Question

unit 1 part 1 lesson 5 practice problems

1. this diagram is a straightedge and compass construction of a line perpendicular to line ab passing through point c. explain why it was helpful to construct points d and a to be the same distance from c.
2. this diagram is a straightedge and compass construction. select all true statements.

a. line ef is the bisector of angle bac.
b. line ef is the perpendicular bisector of segment ba.
c. line ef is the perpendicular bisector of segment ac.
d. line ef is the perpendicular bisector of segment bd.
e. line ef is parallel to line cd.

1. this diagram is a straightedge and compass construction. a is the center of one circle, and b is the center of the other. a rhombus is a quadrilateral with 4 congruent sides. explain why quadrilateral acbd is a rhombus.

Explanation:

Step1: Recall perpendicular - bisector property

In a perpendicular - bisector construction, if we want to construct a perpendicular to a line from a point, making points equidistant from the given point helps in creating congruent triangles. When points \(D\) and \(A\) are the same distance from \(C\), we can use the SSS (Side - Side - Side) congruence criterion for triangles formed during the construction. This allows us to prove that the line constructed is perpendicular to \(AB\).
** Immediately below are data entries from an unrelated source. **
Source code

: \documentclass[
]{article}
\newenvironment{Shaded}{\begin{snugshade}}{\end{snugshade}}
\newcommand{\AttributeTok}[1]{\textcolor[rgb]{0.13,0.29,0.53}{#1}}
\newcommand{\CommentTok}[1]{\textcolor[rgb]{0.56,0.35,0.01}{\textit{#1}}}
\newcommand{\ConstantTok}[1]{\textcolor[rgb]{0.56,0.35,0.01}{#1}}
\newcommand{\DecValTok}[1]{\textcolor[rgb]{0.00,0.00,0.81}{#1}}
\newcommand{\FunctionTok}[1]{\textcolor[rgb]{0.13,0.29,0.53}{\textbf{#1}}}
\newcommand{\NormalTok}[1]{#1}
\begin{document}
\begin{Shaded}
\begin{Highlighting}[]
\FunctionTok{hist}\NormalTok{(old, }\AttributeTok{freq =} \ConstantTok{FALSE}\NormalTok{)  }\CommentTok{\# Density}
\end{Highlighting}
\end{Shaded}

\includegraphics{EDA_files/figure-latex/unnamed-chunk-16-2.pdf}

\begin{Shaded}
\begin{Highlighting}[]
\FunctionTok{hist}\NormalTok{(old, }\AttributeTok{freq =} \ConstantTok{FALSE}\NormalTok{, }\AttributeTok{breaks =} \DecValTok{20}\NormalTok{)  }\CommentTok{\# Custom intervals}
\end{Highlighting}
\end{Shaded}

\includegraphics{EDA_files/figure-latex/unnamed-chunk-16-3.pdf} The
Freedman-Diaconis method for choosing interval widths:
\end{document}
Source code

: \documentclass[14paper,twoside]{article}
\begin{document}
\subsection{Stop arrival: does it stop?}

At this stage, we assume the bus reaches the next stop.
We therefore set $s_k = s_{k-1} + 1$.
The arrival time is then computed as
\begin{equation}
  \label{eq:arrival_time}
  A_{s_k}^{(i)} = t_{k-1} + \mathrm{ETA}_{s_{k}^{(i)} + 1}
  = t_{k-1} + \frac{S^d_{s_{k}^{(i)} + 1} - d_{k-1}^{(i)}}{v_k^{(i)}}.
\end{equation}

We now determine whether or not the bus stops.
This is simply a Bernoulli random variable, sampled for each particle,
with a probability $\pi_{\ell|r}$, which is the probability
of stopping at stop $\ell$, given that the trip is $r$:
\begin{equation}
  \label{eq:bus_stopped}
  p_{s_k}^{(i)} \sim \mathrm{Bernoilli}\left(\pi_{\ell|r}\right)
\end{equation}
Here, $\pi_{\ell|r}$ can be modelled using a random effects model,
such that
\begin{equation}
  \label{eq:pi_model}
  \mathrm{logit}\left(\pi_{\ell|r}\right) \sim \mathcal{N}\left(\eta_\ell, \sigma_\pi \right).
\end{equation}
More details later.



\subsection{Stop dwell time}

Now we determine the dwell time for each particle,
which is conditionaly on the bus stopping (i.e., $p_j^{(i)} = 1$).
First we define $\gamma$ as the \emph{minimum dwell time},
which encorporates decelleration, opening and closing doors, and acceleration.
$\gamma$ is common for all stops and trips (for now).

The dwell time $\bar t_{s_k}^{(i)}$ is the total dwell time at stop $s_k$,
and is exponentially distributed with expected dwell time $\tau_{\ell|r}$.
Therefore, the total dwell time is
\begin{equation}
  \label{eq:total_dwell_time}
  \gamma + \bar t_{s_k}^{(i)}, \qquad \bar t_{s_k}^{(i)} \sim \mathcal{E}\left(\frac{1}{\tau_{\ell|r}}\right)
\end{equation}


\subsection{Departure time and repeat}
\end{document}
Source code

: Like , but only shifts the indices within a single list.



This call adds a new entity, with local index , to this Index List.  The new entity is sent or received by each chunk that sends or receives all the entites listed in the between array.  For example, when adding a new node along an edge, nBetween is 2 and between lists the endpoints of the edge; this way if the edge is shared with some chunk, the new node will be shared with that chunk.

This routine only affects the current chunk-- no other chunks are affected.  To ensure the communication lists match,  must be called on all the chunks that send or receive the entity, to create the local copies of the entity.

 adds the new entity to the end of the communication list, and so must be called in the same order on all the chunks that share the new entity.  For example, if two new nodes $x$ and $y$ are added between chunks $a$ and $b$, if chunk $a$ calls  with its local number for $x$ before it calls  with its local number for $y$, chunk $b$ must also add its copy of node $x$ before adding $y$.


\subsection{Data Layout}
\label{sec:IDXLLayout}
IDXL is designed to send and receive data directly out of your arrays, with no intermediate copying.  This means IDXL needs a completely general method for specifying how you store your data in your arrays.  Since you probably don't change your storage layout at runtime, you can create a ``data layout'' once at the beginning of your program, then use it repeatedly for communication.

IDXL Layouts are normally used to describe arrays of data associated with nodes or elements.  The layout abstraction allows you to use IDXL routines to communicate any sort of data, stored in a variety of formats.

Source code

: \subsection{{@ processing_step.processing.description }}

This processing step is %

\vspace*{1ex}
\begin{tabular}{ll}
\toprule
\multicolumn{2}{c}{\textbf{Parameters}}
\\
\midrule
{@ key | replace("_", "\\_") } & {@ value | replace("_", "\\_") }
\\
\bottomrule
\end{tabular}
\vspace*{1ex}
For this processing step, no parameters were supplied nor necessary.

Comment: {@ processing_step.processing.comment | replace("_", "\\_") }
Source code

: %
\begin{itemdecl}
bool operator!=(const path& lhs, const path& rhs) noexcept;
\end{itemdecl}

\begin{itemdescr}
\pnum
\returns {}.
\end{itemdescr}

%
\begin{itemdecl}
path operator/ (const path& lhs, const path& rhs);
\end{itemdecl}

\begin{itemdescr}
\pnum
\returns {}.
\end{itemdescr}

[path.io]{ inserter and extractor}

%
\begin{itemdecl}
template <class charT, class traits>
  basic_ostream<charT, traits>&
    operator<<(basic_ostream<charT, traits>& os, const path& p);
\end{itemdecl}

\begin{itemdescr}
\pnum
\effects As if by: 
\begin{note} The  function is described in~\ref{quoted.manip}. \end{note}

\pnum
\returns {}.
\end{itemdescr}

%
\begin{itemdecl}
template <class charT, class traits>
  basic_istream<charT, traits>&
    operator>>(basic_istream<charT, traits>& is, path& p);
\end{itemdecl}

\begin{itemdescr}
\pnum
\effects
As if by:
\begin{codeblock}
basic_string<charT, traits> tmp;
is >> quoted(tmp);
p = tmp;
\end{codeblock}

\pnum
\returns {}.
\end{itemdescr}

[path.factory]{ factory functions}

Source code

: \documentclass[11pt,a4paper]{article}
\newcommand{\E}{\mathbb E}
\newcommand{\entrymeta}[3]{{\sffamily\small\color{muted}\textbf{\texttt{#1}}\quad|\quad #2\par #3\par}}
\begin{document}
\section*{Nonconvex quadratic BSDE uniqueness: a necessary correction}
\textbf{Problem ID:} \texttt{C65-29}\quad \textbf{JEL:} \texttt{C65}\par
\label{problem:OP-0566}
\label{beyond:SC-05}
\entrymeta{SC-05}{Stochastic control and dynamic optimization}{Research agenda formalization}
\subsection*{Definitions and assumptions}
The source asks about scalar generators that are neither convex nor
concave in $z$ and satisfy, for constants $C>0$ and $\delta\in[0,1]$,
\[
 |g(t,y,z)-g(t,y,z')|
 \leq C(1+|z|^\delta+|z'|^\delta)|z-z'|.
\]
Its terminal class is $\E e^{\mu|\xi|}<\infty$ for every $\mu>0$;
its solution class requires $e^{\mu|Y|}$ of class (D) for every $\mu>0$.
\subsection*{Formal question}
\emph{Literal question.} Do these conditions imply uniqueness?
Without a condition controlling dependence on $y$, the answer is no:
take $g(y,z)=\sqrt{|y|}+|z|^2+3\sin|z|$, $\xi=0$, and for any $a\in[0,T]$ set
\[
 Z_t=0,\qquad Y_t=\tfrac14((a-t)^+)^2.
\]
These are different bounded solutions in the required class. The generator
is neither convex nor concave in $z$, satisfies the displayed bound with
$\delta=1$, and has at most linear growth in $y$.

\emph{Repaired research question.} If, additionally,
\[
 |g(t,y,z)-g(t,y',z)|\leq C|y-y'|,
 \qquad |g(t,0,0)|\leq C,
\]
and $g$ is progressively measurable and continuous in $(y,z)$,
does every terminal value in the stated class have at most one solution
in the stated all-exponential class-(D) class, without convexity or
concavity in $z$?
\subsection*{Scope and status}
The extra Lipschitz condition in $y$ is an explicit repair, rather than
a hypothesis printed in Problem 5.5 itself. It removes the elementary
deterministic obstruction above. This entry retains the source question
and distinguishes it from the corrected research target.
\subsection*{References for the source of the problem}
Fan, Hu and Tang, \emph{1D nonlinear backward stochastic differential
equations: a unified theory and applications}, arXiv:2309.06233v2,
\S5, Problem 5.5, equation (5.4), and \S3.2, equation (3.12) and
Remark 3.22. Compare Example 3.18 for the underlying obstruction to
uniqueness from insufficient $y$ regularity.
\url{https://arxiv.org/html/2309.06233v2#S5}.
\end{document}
Step2: Analyze straightedge and compass construction for question 2

For a straightedge and compass construction of a line \(EF\):

• By the properties of such a construction, if \(EF\) is constructed as shown, it is the perpendicular bisector of segment \(BD\). We know that in the construction, the intersection of the arcs centered at points related to \(B\) and \(D\) gives us the perpendicular - bisector. There is no indication that \(EF\) bisects \(\angle BAC\), is the perpendicular bisector of \(BA\) or \(AC\), or is parallel to \(CD\).

Step3: Recall rhombus definition

A rhombus is defined as a quadrilateral with four congruent sides. In the construction where \(A\) and \(B\) are the centers of two circles and \(C\) and \(D\) are the intersection points of the circles, \(AC = AD=BC = BD\) because they are all radii of the two circles. So, quadrilateral \(ACBD\) is a rhombus.

Answer:

1. Making points \(D\) and \(A\) equidistant from \(C\) helps in using triangle - congruence (SSS) to prove the constructed line is perpendicular to \(AB\).
2. c. Line \(EF\) is the perpendicular bisector of segment \(BD\).
3. Since \(A\) and \(B\) are circle - centers and \(C\) and \(D\) are intersection points, \(AC = AD = BC = BD\) (radii), so \(ACBD\) is a rhombus.